--- What you will do ---
Nothing but the lines from the top of the data to the line holding "那么问题来了，喜茶和奈雪为什么会值那么多钱？" should be printed, word for word and both ends included; leave the pictures out.

Stored data section start

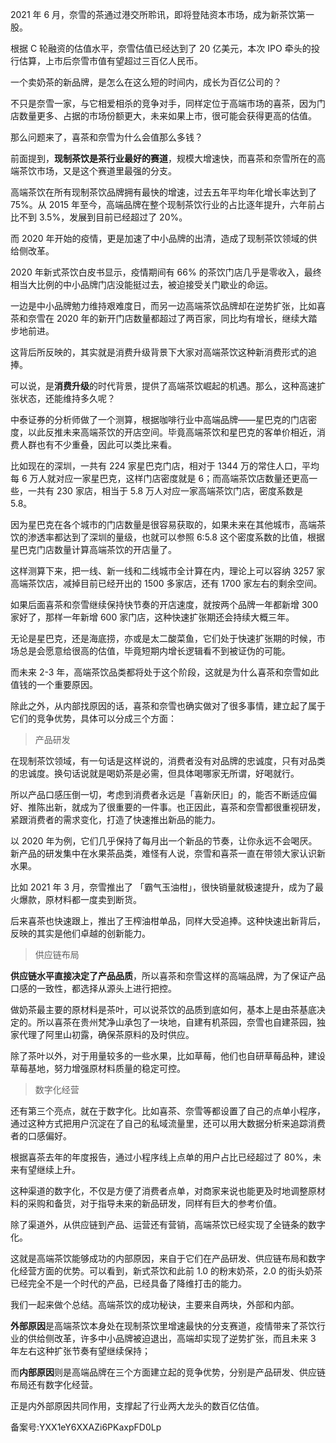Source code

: 2021 年 6 月，奈雪的茶通过港交所聆讯，即将登陆资本市场，成为新茶饮第一股。

根据 C 轮融资的估值水平，奈雪估值已经达到了 20 亿美元，本次 IPO 牵头的投行估算，上市后奈雪市值有望超过三百亿人民币。 

一个卖奶茶的新品牌，是怎么在这么短的时间内，成长为百亿公司的？

不只是奈雪一家，与它相爱相杀的竞争对手，同样定位于高端市场的喜茶，因为门店数量更多、占据的市场份额更大，未来如果上市，很可能会获得更高的估值。 

那么问题来了，喜茶和奈雪为什么会值那么多钱？ 

前面提到，**现制茶饮是茶行业最好的赛道**，规模大增速快，而喜茶和奈雪所在的高端茶饮市场，又是这个赛道里最强的分支。 

高端茶饮在所有现制茶饮品牌拥有最快的增速，过去五年平均年化增长率达到了 75\%。从 2015 年至今，高端品牌在整个现制茶饮行业的占比逐年提升，六年前占比不到 3.5\%，发展到目前已经超过了 20\%。 

而 2020 年开始的疫情，更是加速了中小品牌的出清，造成了现制茶饮领域的供给侧改革。

2020 年新式茶饮白皮书显示，疫情期间有 66\% 的茶饮门店几乎是零收入，最终相当大比例的中小品牌门店没能挺过去，被迫接受关门歇业的命运。 

一边是中小品牌勉力维持艰难度日，而另一边高端茶饮品牌却在逆势扩张，比如喜茶和奈雪在 2020 年的新开门店数量都超过了两百家，同比均有增长，继续大踏步地前进。 

这背后所反映的，其实就是消费升级背景下大家对高端茶饮这种新消费形式的追捧。 

可以说，是**消费升级**的时代背景，提供了高端茶饮崛起的机遇。那么，这种高速扩张状态，还能维持多久呢？ 

中泰证券的分析师做了一个测算，根据咖啡行业中高端品牌——星巴克的门店密度，以此反推未来高端茶饮的开店空间。毕竟高端茶饮和星巴克的客单价相近，消费人群也有不少重叠，因此可以类比来看。 

比如现在的深圳，一共有 224 家星巴克门店，相对于 1344 万的常住人口，平均每 6 万人就对应一家星巴克，这样门店密度就是 6；而高端茶饮店数量还更高一些，一共有 230 家店，相当于 5.8 万人对应一家高端茶饮门店，密度系数是 5.8。 

因为星巴克在各个城市的门店数量是很容易获取的，如果未来在其他城市，高端茶饮的渗透率都达到了深圳的量级，也就可以参照 6:5.8 这个密度系数的比值，根据星巴克门店数量计算高端茶饮的开店量了。 

这样测算下来，把一线、新一线和二线城市全计算在内，理论上可以容纳 3257 家高端茶饮店，减掉目前已经开出的 1500 多家店，还有 1700 家左右的剩余空间。 

如果后面喜茶和奈雪继续保持快节奏的开店速度，就按两个品牌一年都新增 300 家好了，那样一年新增 600 家门店，这种快速扩张期还会持续大概三年。 

无论是星巴克，还是海底捞，亦或是太二酸菜鱼，它们处于快速扩张期的时候，市场总是会愿意给很高的估值，毕竟短期内增长逻辑看不到被证伪的可能。

而未来 2-3 年，高端茶饮品类都将处于这个阶段，这就是为什么喜茶和奈雪如此值钱的一个重要原因。 

除此之外，从内部找原因的话，喜茶和奈雪也确实做对了很多事情，建立起了属于它们的竞争优势，具体可以分成三个方面： 

> 产品研发 

在现制茶饮领域，有一句话是这样说的，消费者没有对品牌的忠诚度，只有对品类的忠诚度。换句话说就是喝奶茶是必需，但具体喝哪家无所谓，好喝就行。 

所以产品口感压倒一切，考虑到消费者永远是「喜新厌旧」的，能否不断适应偏好、推陈出新，就成为了很重要的一件事。也正因此，喜茶和奈雪都很重视研发，紧跟消费者的需求变化，打造了快速推出新品的能力。 

以 2020 年为例，它们几乎保持了每月出一个新品的节奏，让你永远不会喝厌。新产品的研发集中在水果茶品类，难怪有人说，奈雪和喜茶一直在带领大家认识新水果。

比如 2021 年 3 月，奈雪推出了 「霸气玉油柑」，很快销量就极速提升，成为了最火爆款，原材料都一度卖到断货。 

后来喜茶也快速跟上，推出了王榨油柑单品，同样大受追捧。这种快速出新背后，反映的其实是他们卓越的创新能力。 

> 供应链布局 

**供应链水平直接决定了产品品质**，所以喜茶和奈雪这样的高端品牌，为了保证产品口感的一致性，都选择从源头上进行把控。 

做奶茶最主要的原材料是茶叶，可以说茶饮的品质到底如何，基本上是由茶基底决定的。所以喜茶在贵州梵净山承包了一块地，自建有机茶园，奈雪也自建茶园，独家代理了阿里山初露，确保茶原料的及时供应。 

除了茶叶以外，对于用量较多的一些水果，比如草莓，他们也自研草莓品种，建设草莓基地，努力增强原材料质量的稳定可控。 

> 数字化经营 

还有第三个亮点，就在于数字化。比如喜茶、奈雪等都设置了自己的点单小程序，通过这种方式把用户沉淀在了自己的私域流量里，还可以用大数据分析来追踪消费者的口感偏好。 

根据喜茶去年的年度报告，通过小程序线上点单的用户占比已经超过了 80\%，未来有望继续上升。 

这种渠道的数字化，不仅是方便了消费者点单，对商家来说也能更及时地调整原材料的采购和备货，对于指导未来的新品研发，同样有巨大的参考价值。 

除了渠道外，从供应链到产品、运营还有营销，高端茶饮已经实现了全链条的数字化。

这就是高端茶饮能够成功的内部原因，来自于它们在产品研发、供应链布局和数字化经营方面的优势。可以看到，新式茶饮和此前 1.0 的粉末奶茶，2.0 的街头奶茶已经完全不是一个时代的产品，已经具备了降维打击的能力。 

我们一起来做个总结。高端茶饮的成功秘诀，主要来自两块，外部和内部。

**外部原因**是高端茶饮本身处在现制茶饮里增速最快的分支赛道，疫情带来了茶饮行业的供给侧改革，许多中小品牌被迫退出，高端却实现了逆势扩张，而且未来 3 年左右这种扩张节奏有望继续保持； 

而**内部原因**则是高端品牌在三个方面建立起的竞争优势，分别是产品研发、供应链布局还有数字化经营。 

正是内外部原因共同作用，支撑起了行业两大龙头的数百亿估值。 

  

备案号:YXX1eY6XXAZi6PKaxpFD0Lp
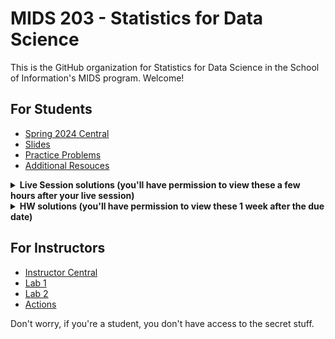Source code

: # MIDS 203 - Statistics for Data Science

This is the GitHub organization for Statistics for Data Science in the School of Information's MIDS program. Welcome! 

## For Students 

- [Spring 2024 Central](https://github.com/mids-w203/spring_2024_central)
- [Slides](https://github.com/mids-w203/slides)
- [Practice Problems](https://github.com/mids-w203/practice_problems)
- [Additional Resouces](https://github.com/mids-w203/additional-resources)

<details closed>
  <summary><b>Live Session solutions (you'll have permission to view these a few hours after your live session)</b></summary>

>- [LS-1](https://github.com/mids-w203/unit_01_ls_sol)
>- [LS-2](https://github.com/mids-w203/unit_02_ls_sol)
>- [LS-3](https://github.com/mids-w203/unit_03_ls_sol)
>- [LS-4](https://github.com/mids-w203/unit_04_ls_sol)
>- [LS-5](https://github.com/mids-w203/unit_05_ls_sol)
>- [LS-6](https://github.com/mids-w203/unit_06_ls_sol)
>- [LS-7](https://github.com/mids-w203/unit_07_ls_sol)
>- [LS-8](https://github.com/mids-w203/unit_08_ls_sol)
>- [LS-9](https://github.com/mids-w203/unit_09_ls_sol)
>- [LS-10](https://github.com/mids-w203/unit_10_ls_sol)
>- [LS-11](https://github.com/mids-w203/unit_11_ls_sol)
>- [LS-12](https://github.com/mids-w203/unit_12_ls_sol)
>- [LS-13](https://github.com/mids-w203/unit_13_ls_sol)

</details>

<details closed>
  <summary><b>HW solutions (you'll have permission to view these 1 week after the due date)</b></summary>

>- [HW-1](https://github.com/mids-w203/unit_01_hw_sol)
>- [HW-2](https://github.com/mids-w203/unit_02_hw_sol)
>- [HW-3](https://github.com/mids-w203/unit_03_hw_sol)
>- [HW-5](https://github.com/mids-w203/unit_05_hw_sol)
>- [HW-7](https://github.com/mids-w203/unit_07_hw_sol)
>- [HW-9](https://github.com/mids-w203/unit_09_hw_sol)
>- [HW-10](https://github.com/mids-w203/unit_10_hw_sol)
>- [HW-11](https://github.com/mids-w203/unit_11_hw_sol)
>- [HW-12](https://github.com/mids-w203/unit_12_hw_sol)

</details>



## For Instructors 

- [Instructor Central](https://github.com/mids-w203/instructor_central)
- [Lab 1](https://github.com/mids-w203/lab_1)
- [Lab 2](https://github.com/mids-w203/lab_2)
- [Actions](https://github.com/mids-w203/release-action)
  
Don't worry, if you're a student, you don't have access to the secret stuff. 

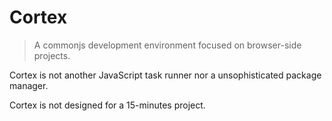# Cortex

> A commonjs development environment focused on browser-side projects.

Cortex is not another JavaScript task runner nor a unsophisticated package manager.

Cortex is not designed for a 15-minutes project.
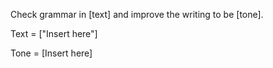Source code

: Check grammar in [text] and improve the writing to be [tone].

Text = ["Insert here"]

Tone = [Insert here]
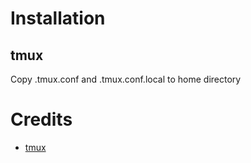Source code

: # Installation
## tmux
Copy .tmux.conf and .tmux.conf.local to home directory



# Credits
* [tmux](https://github.com/gpakosz/.tmux)
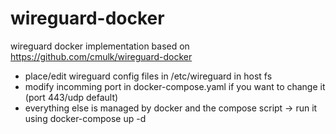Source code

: # wireguard-docker
wireguard docker implementation based on https://github.com/cmulk/wireguard-docker

* place/edit wireguard config files in /etc/wireguard in host fs
* modify incomming port in docker-compose.yaml if you want to change it (port 443/udp default)
* everything else is managed by docker and the compose script -> run it using docker-compose up -d
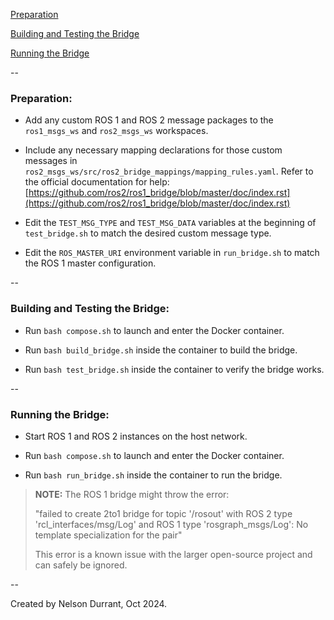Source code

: [Preparation](https://github.com/snelsondurrant/simple_ros1_bridge?tab=readme-ov-file#preparation)

[Building and Testing the Bridge](https://github.com/snelsondurrant/simple_ros1_bridge?tab=readme-ov-file#building-and-testing-the-bridge)

[Running the Bridge](https://github.com/snelsondurrant/simple_ros1_bridge?tab=readme-ov-file#running-the-bridge)

--

### Preparation:

- Add any custom ROS 1 and ROS 2 message packages to the `ros1_msgs_ws` and `ros2_msgs_ws` workspaces.

- Include any necessary mapping declarations for those custom messages in `ros2_msgs_ws/src/ros2_bridge_mappings/mapping_rules.yaml`. Refer to the official documentation for help: [https://github.com/ros2/ros1_bridge/blob/master/doc/index.rst](https://github.com/ros2/ros1_bridge/blob/master/doc/index.rst)

- Edit the `TEST_MSG_TYPE` and `TEST_MSG_DATA` variables at the beginning of `test_bridge.sh` to match the desired custom message type.

- Edit the `ROS_MASTER_URI` environment variable in `run_bridge.sh` to match the ROS 1 master configuration.

--

### Building and Testing the Bridge:

- Run `bash compose.sh` to launch and enter the Docker container.

- Run `bash build_bridge.sh` inside the container to build the bridge.

- Run `bash test_bridge.sh` inside the container to verify the bridge works.

--
  
### Running the Bridge:

- Start ROS 1 and ROS 2 instances on the host network.

- Run `bash compose.sh` to launch and enter the Docker container.

- Run `bash run_bridge.sh` inside the container to run the bridge.

> **NOTE:** The ROS 1 bridge might throw the error:
> 
> "failed to create 2to1 bridge for topic '/rosout' with ROS 2 type 'rcl_interfaces/msg/Log' and ROS 1 type 'rosgraph_msgs/Log': No template specialization for the pair"
> 
> This error is a known issue with the larger open-source project and can safely be ignored.

--

Created by Nelson Durrant, Oct 2024.
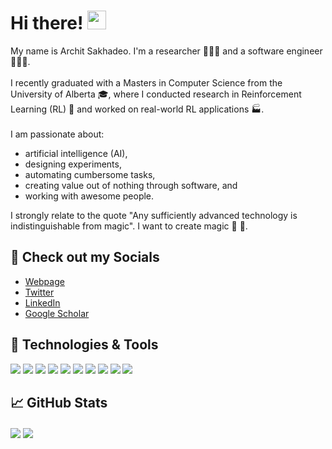 <!--### Hi there 👋-->

<!--
**architsakhadeo/architsakhadeo** is a ✨ _special_ ✨ repository because its `README.md` (this file) appears on your GitHub profile.

Here are some ideas to get you started:

- 🔭 I’m currently working on ...
- 🌱 I’m currently learning ...
- 👯 I’m looking to collaborate on ...
- 🤔 I’m looking for help with ...
- 💬 Ask me about ...
- 📫 How to reach me: ...
- 😄 Pronouns: ...
- ⚡ Fun fact: ...
-->

<!--[![Header](https://raw.githubusercontent.com/architsakhadeo/architsakhadeo/master/readme_header.png "Header")](https://architsakhadeo.github.io/)-->


# Hi there! <img src="https://raw.githubusercontent.com/architsakhadeo/MartinHeinz/master/wave.gif" width="30px">

My name is Archit Sakhadeo. I'm a researcher 👨🏽‍🔬 and a software engineer 👨🏽‍💻. <!--You can find me on [![Twitter][1.2]][1],  or on [![LinkedIn][3.2]][3]. -->
<br><br>
I recently graduated with a Masters in Computer Science from the University of Alberta 🎓, where I conducted research in Reinforcement Learning (RL) 🤖 and worked on real-world RL applications 🏭. 
<br><br>
I am passionate about:<br>
- artificial intelligence (AI),
- designing experiments,
- automating cumbersome tasks,
- creating value out of nothing through software, and
- working with awesome people.

I strongly relate to the quote "Any sufficiently advanced technology is indistinguishable from magic". I want to create magic 🔮 🚀.

<!--## &#x270d; Check out my Socials-->
## 🥳 Check out my Socials

- [Webpage](https://architsakhadeo.github.io/)
- [Twitter](https://twitter.com/architsakhadeo)
- [LinkedIn](https://www.linkedin.com/in/architsakhadeo/)
- [Google Scholar](https://scholar.google.com/citations?user=3elKYUQAAAAJ)

<!-- Apart from coding, I also maintain a blog - you can find my articles on my website at [martinheinz.dev](https://martinheinz.dev/) as well as on [Medium](https://medium.com/@martin.heinz) and [DEV.to](https://dev.to/martinheinz). -->

## 🔧 Technologies & Tools
![](https://img.shields.io/badge/OS-Linux-informational?style=flat&logo=linux&logoColor=white&color=2bbc8a)
![](https://img.shields.io/badge/Code-Python-informational?style=flat&logo=python&logoColor=white&color=2bbc8a)
![](https://img.shields.io/badge/Code-Golang-informational?style=flat&logo=go&logoColor=white&color=2bbc8a)
![](https://img.shields.io/badge/Shell-Bash-informational?style=flat&logo=gnu-bash&logoColor=white&color=2bbc8a)
![](https://img.shields.io/badge/Version%20Control-Github-informational?style=flat&logo=github&logoColor=white&color=2bbc8a)
![](https://img.shields.io/badge/Tools-LaTeX-informational?style=flat&logo=latex&logoColor=white&color=2bbc8a)
![](https://img.shields.io/badge/Tools-PyTorch-informational?style=flat&logo=pytorch&logoColor=white&color=2bbc8a)
![](https://img.shields.io/badge/Tools-NumPy-informational?style=flat&logo=numpy&logoColor=white&color=2bbc8a)
![](https://img.shields.io/badge/Tools-Scikit%20learn-informational?style=flat&logo=scikit-learn&logoColor=white&color=2bbc8a)
![](https://img.shields.io/badge/Tools-SciPy-informational?style=flat&logo=scipy&logoColor=white&color=2bbc8a)

## &#x1f4c8; GitHub Stats

<p float="left">
  <img align="center" src="https://github-readme-stats.vercel.app/api/top-langs/?username=architsakhadeo&hide=makefile,matlab,java,shell,javascript,css,dockerfile,c%2B%2B,c%23,c,tex,labview" />
  <img align="center" src="https://github-readme-stats.vercel.app/api?username=architsakhadeo&show_icons=true&line_height=27&count_private=true&title_color=ffffff&text_color=c9cacc&icon_color=2bbc8a&bg_color=1d1f21" />
</p>

<!-- links to social media icons -->

<!-- icons with padding -->


<!-- Resources -->
<!-- Icons: https://simpleicons.org/ -->
<!-- GitHub Stats: https://github.com/anuraghazra/github-readme-stats -->
<!-- Emojis: https://emojipedia.org/emoji/ -->
<!-- HTML Emojis: https://www.fileformat.info/index.htm -->
<!-- Shields: https://shields.io/ -->
<!-- Awesome GitHub Profile README: https://github.com/abhisheknaiidu/awesome-github-profile-readme -->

Stored data section end

--- Your response ---
Source code

: 2021 年 6 月，奈雪的茶通过港交所聆讯，即将登陆资本市场，成为新茶饮第一股。

根据 C 轮融资的估值水平，奈雪估值已经达到了 20 亿美元，本次 IPO 牵头的投行估算，上市后奈雪市值有望超过三百亿人民币。 

一个卖奶茶的新品牌，是怎么在这么短的时间内，成长为百亿公司的？

不只是奈雪一家，与它相爱相杀的竞争对手，同样定位于高端市场的喜茶，因为门店数量更多、占据的市场份额更大，未来如果上市，很可能会获得更高的估值。 

那么问题来了，喜茶和奈雪为什么会值那么多钱？ 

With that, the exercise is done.